While she was in Lynchburg interviewing for a sport and exercise studies professor position, Meghan Halbrook stopped by the Lynchburg Humane Society. She told the staff there that if she got the job at Randolph, she would adopt a dog. Now just a few months later, she is settling into her new role and is the proud owner of a one-year-old black lab mix named Kai.
This semester, Halbrook is teaching Lifetime Wellness, Sport Management and the Sport and Exercise Senior Seminar. She will also help expand the sport and exercise studies curriculum and will teach new classes in the spring, including Sport and Ethics, Sport Leadership, and Sport Psychology.

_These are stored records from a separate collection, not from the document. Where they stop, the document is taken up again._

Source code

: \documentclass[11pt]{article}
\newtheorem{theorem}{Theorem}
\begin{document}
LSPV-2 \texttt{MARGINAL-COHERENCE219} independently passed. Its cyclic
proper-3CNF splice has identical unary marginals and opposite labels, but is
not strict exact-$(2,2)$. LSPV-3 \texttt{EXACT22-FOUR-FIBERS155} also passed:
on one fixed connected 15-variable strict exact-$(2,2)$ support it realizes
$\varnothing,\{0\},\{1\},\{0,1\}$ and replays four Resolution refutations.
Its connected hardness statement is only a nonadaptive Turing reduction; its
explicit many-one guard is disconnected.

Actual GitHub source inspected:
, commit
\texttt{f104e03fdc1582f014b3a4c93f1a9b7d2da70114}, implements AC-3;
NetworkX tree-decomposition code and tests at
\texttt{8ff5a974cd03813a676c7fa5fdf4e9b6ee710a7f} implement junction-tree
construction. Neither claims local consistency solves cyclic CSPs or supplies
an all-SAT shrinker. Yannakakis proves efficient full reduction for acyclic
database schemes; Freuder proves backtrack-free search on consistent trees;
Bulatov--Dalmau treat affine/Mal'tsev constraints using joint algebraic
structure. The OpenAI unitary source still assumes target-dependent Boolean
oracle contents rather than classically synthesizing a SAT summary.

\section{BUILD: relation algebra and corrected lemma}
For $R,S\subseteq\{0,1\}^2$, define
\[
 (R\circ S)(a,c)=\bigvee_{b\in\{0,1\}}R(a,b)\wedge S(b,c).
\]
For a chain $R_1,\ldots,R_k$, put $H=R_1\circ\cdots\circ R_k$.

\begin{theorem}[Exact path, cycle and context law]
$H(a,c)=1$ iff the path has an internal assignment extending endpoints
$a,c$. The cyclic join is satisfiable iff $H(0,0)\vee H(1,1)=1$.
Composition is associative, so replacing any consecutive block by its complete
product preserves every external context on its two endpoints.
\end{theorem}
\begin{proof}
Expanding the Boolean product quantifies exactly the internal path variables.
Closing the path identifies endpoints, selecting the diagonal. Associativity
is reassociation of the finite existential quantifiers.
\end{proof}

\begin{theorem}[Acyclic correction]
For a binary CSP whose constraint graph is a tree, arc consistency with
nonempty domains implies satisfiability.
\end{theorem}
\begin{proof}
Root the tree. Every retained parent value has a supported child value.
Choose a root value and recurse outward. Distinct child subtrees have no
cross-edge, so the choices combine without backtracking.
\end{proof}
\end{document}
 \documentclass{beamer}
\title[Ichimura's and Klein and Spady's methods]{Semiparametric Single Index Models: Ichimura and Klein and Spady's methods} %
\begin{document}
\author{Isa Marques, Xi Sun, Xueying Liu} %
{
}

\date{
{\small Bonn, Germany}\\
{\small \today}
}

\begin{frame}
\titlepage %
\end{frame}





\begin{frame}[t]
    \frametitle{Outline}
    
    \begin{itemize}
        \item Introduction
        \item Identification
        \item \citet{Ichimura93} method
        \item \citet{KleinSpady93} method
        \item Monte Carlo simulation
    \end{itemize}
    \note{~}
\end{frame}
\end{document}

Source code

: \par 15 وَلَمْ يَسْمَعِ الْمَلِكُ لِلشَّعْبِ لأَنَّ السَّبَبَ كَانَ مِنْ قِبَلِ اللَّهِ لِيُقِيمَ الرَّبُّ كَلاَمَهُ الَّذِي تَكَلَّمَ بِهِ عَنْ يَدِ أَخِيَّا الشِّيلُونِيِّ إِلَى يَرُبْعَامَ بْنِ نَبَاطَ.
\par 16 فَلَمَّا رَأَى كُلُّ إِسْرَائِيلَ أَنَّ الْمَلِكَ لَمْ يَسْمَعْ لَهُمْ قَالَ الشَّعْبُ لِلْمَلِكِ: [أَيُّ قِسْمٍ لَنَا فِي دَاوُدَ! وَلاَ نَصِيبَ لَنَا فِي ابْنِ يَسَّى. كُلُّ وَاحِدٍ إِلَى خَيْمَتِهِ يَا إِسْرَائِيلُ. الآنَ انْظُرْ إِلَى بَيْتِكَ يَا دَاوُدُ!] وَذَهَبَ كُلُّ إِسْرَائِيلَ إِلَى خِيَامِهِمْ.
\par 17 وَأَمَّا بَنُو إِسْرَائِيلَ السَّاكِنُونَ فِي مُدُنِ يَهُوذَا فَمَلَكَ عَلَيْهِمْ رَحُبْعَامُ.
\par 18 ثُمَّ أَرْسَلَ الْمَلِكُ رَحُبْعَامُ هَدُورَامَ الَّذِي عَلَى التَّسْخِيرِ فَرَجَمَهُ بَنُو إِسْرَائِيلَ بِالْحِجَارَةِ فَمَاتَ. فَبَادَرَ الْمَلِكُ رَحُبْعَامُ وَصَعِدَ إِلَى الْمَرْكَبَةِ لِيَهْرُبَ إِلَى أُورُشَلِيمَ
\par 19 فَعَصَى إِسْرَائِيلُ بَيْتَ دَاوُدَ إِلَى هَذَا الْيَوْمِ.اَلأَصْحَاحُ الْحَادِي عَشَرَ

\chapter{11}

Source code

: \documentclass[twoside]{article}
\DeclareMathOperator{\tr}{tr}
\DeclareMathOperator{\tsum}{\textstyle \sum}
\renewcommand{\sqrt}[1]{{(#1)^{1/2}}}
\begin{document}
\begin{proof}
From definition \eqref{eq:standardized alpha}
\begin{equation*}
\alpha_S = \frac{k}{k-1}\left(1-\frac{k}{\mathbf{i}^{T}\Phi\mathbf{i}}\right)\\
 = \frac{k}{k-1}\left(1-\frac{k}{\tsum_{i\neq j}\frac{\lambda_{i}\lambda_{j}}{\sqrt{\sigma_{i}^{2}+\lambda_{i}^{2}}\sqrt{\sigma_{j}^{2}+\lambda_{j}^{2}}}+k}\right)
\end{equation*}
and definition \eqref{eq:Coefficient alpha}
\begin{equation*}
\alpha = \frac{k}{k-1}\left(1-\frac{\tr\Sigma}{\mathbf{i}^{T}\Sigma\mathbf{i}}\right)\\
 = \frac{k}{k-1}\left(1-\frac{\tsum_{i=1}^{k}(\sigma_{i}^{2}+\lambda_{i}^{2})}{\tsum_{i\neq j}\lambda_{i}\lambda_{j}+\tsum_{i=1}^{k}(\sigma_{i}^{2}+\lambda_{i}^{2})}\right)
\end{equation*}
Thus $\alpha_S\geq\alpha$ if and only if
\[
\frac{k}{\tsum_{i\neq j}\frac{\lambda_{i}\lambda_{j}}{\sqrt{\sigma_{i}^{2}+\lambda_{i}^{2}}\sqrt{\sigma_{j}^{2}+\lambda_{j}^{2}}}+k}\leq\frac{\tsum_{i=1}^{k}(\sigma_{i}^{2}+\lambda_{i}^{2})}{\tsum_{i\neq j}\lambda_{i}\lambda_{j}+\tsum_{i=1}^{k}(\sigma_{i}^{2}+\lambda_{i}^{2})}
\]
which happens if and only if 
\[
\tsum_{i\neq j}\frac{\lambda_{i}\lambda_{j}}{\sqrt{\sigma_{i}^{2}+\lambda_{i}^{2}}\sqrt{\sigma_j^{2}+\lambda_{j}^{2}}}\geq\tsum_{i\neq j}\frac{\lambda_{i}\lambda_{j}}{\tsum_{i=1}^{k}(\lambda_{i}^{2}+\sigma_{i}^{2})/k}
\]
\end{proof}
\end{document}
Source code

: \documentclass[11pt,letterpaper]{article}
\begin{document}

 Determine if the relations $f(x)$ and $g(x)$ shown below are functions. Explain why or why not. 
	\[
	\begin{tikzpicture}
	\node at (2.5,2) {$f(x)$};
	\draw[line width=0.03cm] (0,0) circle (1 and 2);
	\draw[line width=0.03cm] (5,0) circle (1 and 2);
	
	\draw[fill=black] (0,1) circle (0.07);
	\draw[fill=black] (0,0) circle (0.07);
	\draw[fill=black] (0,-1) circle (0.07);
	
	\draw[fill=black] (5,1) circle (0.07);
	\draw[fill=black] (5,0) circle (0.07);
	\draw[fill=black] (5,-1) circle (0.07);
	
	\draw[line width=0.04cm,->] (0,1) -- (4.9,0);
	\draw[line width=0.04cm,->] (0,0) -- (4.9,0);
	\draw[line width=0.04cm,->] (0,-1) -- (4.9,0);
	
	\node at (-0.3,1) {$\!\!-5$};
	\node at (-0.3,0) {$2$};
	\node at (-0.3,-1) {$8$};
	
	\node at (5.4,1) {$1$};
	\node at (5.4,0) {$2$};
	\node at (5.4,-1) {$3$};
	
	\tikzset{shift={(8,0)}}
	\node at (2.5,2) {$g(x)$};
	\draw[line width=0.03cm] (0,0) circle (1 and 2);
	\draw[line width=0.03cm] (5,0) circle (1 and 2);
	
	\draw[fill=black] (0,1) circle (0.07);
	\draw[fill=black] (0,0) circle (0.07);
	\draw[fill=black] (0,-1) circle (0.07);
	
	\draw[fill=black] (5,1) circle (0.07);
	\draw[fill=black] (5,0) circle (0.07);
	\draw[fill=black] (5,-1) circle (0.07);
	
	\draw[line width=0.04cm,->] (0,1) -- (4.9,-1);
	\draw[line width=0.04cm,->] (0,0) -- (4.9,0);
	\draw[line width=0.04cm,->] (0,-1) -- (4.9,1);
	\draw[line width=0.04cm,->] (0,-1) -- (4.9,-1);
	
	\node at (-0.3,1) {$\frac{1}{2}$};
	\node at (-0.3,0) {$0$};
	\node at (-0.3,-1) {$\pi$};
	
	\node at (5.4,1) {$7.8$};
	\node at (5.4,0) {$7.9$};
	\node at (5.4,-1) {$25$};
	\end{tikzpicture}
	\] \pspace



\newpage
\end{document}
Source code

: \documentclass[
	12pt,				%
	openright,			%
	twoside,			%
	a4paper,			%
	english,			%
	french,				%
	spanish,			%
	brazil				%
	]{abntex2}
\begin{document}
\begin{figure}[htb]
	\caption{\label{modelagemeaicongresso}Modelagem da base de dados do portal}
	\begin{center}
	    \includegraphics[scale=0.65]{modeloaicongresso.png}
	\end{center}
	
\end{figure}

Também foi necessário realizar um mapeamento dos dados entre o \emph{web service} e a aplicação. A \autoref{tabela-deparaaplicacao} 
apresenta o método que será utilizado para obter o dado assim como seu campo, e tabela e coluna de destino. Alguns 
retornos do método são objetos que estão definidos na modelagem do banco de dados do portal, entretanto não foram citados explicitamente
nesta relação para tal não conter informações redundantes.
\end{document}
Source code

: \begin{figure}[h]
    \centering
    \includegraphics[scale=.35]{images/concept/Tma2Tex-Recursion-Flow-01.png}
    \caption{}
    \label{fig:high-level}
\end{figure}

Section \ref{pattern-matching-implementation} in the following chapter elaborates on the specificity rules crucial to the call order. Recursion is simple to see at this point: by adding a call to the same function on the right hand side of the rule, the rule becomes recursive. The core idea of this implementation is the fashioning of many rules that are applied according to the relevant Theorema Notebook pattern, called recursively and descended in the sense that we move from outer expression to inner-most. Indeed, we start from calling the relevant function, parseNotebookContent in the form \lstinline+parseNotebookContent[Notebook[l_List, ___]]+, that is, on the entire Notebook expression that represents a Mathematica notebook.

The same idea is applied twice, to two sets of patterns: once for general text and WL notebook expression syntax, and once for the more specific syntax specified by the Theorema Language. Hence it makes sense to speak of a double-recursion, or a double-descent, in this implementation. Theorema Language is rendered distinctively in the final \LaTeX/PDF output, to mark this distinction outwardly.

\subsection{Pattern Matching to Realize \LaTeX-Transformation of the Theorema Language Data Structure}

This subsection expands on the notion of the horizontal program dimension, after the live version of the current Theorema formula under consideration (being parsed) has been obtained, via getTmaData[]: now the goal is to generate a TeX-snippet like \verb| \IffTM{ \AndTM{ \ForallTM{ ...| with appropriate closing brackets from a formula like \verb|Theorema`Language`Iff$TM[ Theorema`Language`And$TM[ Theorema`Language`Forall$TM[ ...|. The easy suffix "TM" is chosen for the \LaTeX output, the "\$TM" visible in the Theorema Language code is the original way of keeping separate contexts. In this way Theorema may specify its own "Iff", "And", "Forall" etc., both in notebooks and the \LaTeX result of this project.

“I hope students learn things in my classes that they can apply to their lives,” Halbrook said. “I want to help them become more aware of things that are going on around them and make them more aware of their own tendencies and perceptions of others and of society. I want to build their understanding of the sports world beyond just what they see on ESPN.”
Halbrook earned her B.A. from the University of Missouri-St. Louis, her M.S. from Ball State University, and an M.A. and Ph.D. from West Virginia University. While earning her Ph.D., she worked as an assistant for Well WVU, an organization that focuses on student health and wellness. She also taught classes and worked as a sport and exercise psychology consultant for the WVU rowing team.
Prior to Randolph, Halbrook worked in the military’s Comprehensive Soldier and Family Fitness program. In her role as a master resilience trainer, she taught cognitive training skills to soldiers to help them control their anxiety and other emotions in order to improve focus.
Halbrook also brings with her a wealth of research experience in the social sciences. She wrote her thesis on motivation and team cohesion at Ball State and is currently studying lesbian, gay, and bisexual athletes and their relationships with coaches. In the future, she plans to examine female referee experiences in male sports.
At Randolph, she has already found her students to be passionate about sports and her classes. “I’m very impressed with the level of engagement of the students here,” Halbrook said. “The amount of questions I get in class and after is exciting because those are the kinds of students you always want to teach—the ones who are engaged and excited about the material.”
Most of all, Halbrook is excited that Randolph’s small class sizes will allow her to get to know her students on a personal level and tailor classes to what her students want to learn.
“I think it’s a unique opportunity for someone to come in and help build a program,” she said. “I’m very grateful to be here and able to make a difference in students’ lives.”